__Directions for this task__.
Please return every line of the records that contains the word "associated".

Stored data entries:
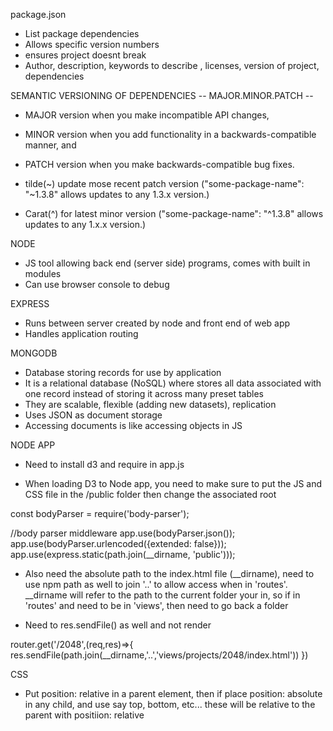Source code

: package.json
- List package dependencies
- Allows specific version numbers
- ensures project doesnt break
- Author, description, keywords to describe , licenses, version of project, dependencies

SEMANTIC VERSIONING OF DEPENDENCIES
-- MAJOR.MINOR.PATCH --
- MAJOR version when you make incompatible API changes,
- MINOR version when you add functionality in a backwards-compatible manner, and
- PATCH version when you make backwards-compatible bug fixes.

- tilde(~) update mose recent patch version ("some-package-name": "~1.3.8" allows updates to any 1.3.x version.)

- Carat(^) for latest minor version ("some-package-name": "^1.3.8" allows updates to any 1.x.x version.)

NODE
- JS tool allowing back end (server side) programs, comes with built in modules
- Can use browser console to debug

EXPRESS
- Runs between server created by node and front end of web app
- Handles application routing

MONGODB
- Database storing records for use by application
- It is a relational database (NoSQL) where stores all data associated with one record instead of storing it across many preset tables
- They are scalable, flexible (adding new datasets), replication
- Uses JSON as document storage
- Accessing documents is like accessing objects in JS


NODE APP
- Need to install d3 and require in app.js
<!-- https://stackoverflow.com/questions/9948350/how-to-use-d3-in-node-js-properly -->
- When loading D3 to Node app, you need to make sure to put the JS and CSS file in the /public folder then change the associated root
<!-- Robert Macneils answer
https://teamtreehouse.com/community/cant-get-the-css-to-load-in-the-nodejs-server -->
  const bodyParser = require('body-parser');

  //body parser middleware
  app.use(bodyParser.json());
  app.use(bodyParser.urlencoded({extended: false}));
  app.use(express.static(path.join(__dirname, 'public')));

- Also need the absolute path to the index.html file (__dirname), need to use npm path as well to join '..' to allow access when in 'routes'. __dirname will refer to the path to the current folder your in, so if in 'routes' and need to be in 'views', then need to go back a folder
<!-- https://stackoverflow.com/questions/18088034/how-to-go-up-using-dirname-in-the-folder-hierarchy/18088133 -->
- Need to res.sendFile() as well and not render 

router.get('/2048',(req,res)=>{
    res.sendFile(path.join(__dirname,'..','views/projects/2048/index.html'))
})

CSS
- Put position: relative in a parent element, then if place position: absolute in any child, and use say top, bottom, etc... these will be relative to the parent with positiion: relative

__Solution for this problem__.
- It is a relational database (NoSQL) where stores all data associated with one record instead of storing it across many preset tables
- When loading D3 to Node app, you need to make sure to put the JS and CSS file in the /public folder then change the associated root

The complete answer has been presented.